Records from a collection:
::::::
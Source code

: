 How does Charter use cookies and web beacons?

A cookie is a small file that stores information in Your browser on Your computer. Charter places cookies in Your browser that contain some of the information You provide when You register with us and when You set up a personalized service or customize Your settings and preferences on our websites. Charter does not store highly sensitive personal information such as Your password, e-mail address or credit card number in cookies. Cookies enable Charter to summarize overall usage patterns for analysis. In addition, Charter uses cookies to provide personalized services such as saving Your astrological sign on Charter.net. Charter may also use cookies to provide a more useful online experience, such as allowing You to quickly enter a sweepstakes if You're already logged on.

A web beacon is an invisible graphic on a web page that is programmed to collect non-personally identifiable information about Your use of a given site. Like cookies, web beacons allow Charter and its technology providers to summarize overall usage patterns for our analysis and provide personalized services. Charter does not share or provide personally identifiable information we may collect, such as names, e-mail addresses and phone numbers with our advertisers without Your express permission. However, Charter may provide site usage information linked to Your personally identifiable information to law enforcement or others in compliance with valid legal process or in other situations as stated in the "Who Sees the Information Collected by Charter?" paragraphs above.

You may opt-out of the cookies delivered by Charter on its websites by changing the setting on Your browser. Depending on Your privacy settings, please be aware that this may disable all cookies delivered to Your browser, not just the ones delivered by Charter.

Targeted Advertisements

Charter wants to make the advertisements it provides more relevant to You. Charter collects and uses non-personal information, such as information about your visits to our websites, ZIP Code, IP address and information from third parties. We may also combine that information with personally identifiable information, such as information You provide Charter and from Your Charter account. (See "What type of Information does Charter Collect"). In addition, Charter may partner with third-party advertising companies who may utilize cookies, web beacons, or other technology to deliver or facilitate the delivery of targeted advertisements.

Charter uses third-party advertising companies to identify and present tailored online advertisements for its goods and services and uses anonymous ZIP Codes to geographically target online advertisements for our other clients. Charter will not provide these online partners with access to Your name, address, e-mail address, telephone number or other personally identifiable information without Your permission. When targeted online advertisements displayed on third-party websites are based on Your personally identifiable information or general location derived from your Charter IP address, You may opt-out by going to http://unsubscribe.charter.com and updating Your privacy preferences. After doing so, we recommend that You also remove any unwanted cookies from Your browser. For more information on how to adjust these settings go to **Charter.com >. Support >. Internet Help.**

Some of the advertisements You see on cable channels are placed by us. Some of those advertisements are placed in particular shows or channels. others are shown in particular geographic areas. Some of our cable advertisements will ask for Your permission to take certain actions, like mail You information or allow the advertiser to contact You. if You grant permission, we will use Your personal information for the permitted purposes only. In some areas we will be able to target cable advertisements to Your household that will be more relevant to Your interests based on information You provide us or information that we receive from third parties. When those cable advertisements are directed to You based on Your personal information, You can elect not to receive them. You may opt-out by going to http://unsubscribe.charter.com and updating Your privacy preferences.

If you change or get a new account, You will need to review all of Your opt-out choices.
::::::
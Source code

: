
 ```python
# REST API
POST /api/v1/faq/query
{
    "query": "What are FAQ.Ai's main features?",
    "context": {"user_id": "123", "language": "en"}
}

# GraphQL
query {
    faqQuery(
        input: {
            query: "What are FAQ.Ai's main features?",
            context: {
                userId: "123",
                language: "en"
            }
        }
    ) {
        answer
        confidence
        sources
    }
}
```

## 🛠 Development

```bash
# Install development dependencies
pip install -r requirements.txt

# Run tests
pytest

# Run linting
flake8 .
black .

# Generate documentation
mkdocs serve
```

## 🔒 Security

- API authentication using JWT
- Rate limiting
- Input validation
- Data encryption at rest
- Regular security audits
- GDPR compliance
::::::
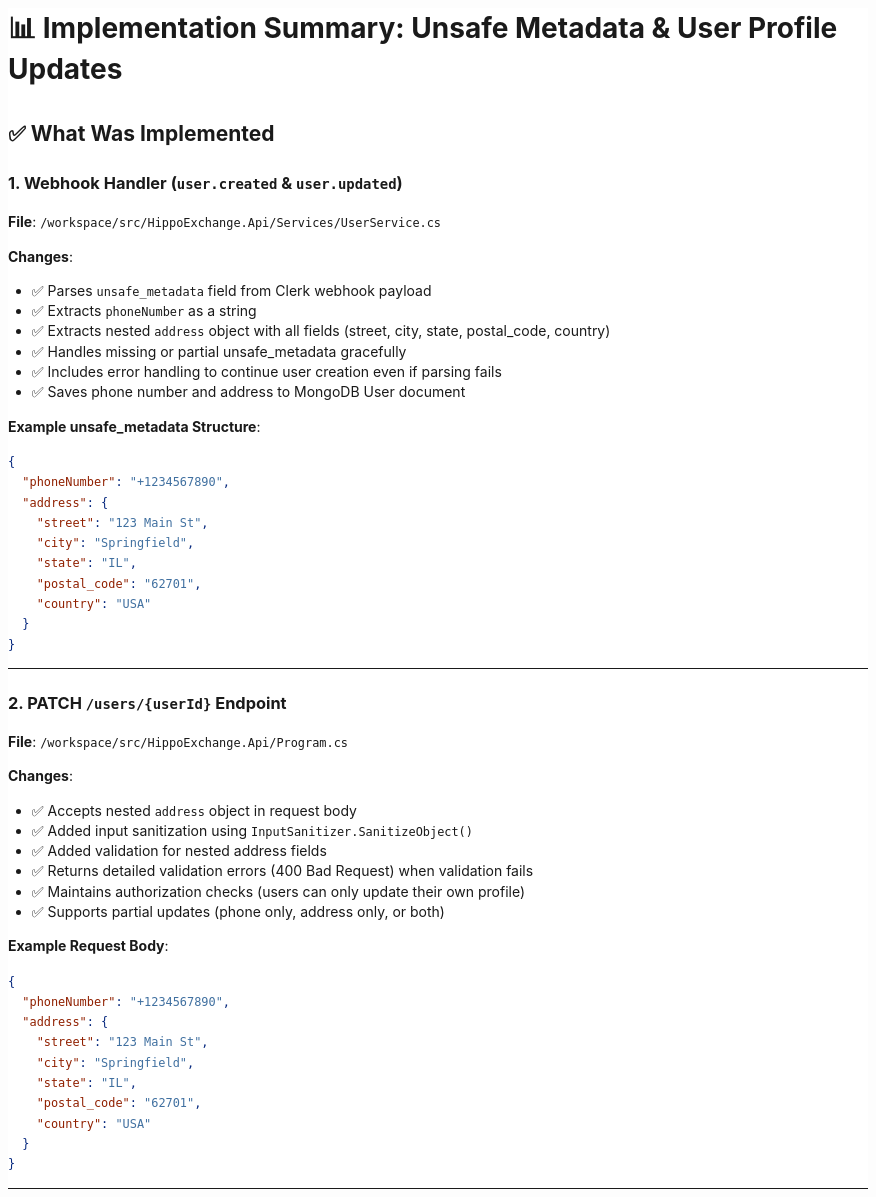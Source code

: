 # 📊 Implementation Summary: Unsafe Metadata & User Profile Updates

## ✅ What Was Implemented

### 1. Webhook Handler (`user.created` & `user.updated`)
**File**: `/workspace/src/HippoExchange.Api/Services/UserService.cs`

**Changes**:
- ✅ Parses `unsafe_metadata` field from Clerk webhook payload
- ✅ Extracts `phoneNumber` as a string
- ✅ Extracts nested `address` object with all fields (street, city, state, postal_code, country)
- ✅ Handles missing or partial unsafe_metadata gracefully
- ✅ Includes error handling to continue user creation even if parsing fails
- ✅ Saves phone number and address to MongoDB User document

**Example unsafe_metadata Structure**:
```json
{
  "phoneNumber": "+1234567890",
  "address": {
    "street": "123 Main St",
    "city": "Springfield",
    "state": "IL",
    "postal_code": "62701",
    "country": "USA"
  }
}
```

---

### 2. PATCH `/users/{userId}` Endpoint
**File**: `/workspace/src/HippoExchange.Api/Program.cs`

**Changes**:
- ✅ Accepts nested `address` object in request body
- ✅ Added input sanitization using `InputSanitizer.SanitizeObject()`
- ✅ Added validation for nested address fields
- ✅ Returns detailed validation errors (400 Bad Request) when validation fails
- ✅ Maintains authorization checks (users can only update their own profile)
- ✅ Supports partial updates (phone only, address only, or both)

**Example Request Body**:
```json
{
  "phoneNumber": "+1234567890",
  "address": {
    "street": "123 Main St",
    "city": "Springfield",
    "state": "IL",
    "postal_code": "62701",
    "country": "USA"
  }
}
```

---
::::::
[What is being asked] Return, with no change at all, every line in the entries above from the line containing "## 🔒 Security" through the line containing "- GDPR compliance".

[Answer for this exercise]
## 🔒 Security

- API authentication using JWT
- Rate limiting
- Input validation
- Data encryption at rest
- Regular security audits
- GDPR compliance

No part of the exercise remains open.